Methods: Ten adult patients with early dcSSc were treated with nilotinib. Primary endpoints were safety and change in modified Rodnan Skin Score (MRSS) after 6 months. Lesional skin biopsies at baseline, 6 and 12 months of treatment were assessed by histopathology, immunohistochemistry, and DNA microarray.

Results: Patients had early and active dcSSc with median disease duration of 0.7 years (range 0.5, 1.7) and increasing MRSS in the month prior to baseline (mean +2.9, p=0.02). Seven out of ten patients completed 6 and 12 months of treatment. Seventy-one adverse events (AEs) including 2 serious AEs were observed, and 92 % of AEs were grade 1-2. Two patients discontinued the medication due to mild QTc prolongation. MRSS improved by a mean of 4.2 points (16 %) at 6 months and by 6.3 points (23 %) at 12 months in the 7 completers, p=0.02 and 0.01, respectively. Patients with a decrease in MRSS >20 % from baseline at 12 months (classified as improvers) had significantly higher expression of transforming growth factor beta receptor (TGFBR) and platelet-derived growth factor receptor beta (PDGFRB) signaling genes at baseline than non-improvers, and the expression of these genes significantly decreased in improvers post-treatment.

Conclusion: Nilotinib was well tolerated by the majority of patients in this study, with tolerability limited primarily by mild QTc-prolongation. Significant MRSS improvement was observed in these early, active patients, but is not conclusive of treatment effect given the open-label study-design and small number of patients in this pilot study. Improvers had higher levels of expression of genes associated with TGFBR and PDGFRB signaling at baseline, and a significant decrease in the expression of these genes occurred only in patients with higher MRSS improvement.
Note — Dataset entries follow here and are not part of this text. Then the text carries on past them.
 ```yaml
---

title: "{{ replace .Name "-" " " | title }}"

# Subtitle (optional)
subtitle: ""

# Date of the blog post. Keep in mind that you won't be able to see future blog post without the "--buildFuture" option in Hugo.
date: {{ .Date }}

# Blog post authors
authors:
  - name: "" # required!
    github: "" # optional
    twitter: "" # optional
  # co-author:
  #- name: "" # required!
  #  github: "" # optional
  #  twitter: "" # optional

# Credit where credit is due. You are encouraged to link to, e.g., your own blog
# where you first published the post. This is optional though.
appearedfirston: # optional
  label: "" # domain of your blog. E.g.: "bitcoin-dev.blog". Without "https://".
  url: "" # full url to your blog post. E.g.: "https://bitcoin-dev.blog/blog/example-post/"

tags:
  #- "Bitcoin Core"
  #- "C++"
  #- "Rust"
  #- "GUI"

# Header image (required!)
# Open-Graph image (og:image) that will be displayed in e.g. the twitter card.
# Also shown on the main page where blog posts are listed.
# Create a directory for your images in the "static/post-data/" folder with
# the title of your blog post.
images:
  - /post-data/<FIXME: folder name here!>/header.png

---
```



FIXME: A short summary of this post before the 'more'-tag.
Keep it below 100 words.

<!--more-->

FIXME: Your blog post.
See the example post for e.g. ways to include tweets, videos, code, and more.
The findings of this pilot study warrant more conclusive evaluation.

Trial Registration: Clinicaltrials.gov NCT01166139 , July 1, 2010.

Citing Articles

The Pathogenesis of Systemic Sclerosis: The Origin of Fibrosis and Interlink with Vasculopathy and Autoimmunity.

Ko J, Noviani M, Chellamuthu V, Albani S, Low A Int J Mol Sci. 2023; 24(18).

PMID: 37762589 PMC: 10532389. DOI: 10.3390/ijms241814287.

Skin Gene Expression Profiles in Systemic Sclerosis: From Clinical Stratification to Precision Medicine.

Benfaremo D, Agarbati S, Mozzicafreddo M, Paolini C, Svegliati S, Moroncini G Int J Mol Sci. 2023; 24(16).

PMID: 37628728 PMC: 10454358. DOI: 10.3390/ijms241612548.

Epiregulin is a dendritic cell-derived EGFR ligand that maintains skin and lung fibrosis.

Odell I, Steach H, Gauld S, Reinke-Breen L, Karman J, Carr T Sci Immunol. 2022; 7(78):eabq6691.

PMID: 36490328 PMC: 9840167. DOI: 10.1126/sciimmunol.abq6691.

Three Distinct Transcriptional Profiles of Monocytes Associate with Disease Activity in Scleroderma Patients.

Makinde H, Dunn J, Gadhvi G, Carns M, Aren K, Chung A Arthritis Rheumatol. 2022; 75(4):595-608.

PMID: 36281773 PMC: 10165944. DOI: 10.1002/art.42380.

Toward Molecular Stratification and Precision Medicine in Systemic Sclerosis.

Noviani M, Chellamuthu V, Albani S, Low A Front Med (Lausanne). 2022; 9:911977.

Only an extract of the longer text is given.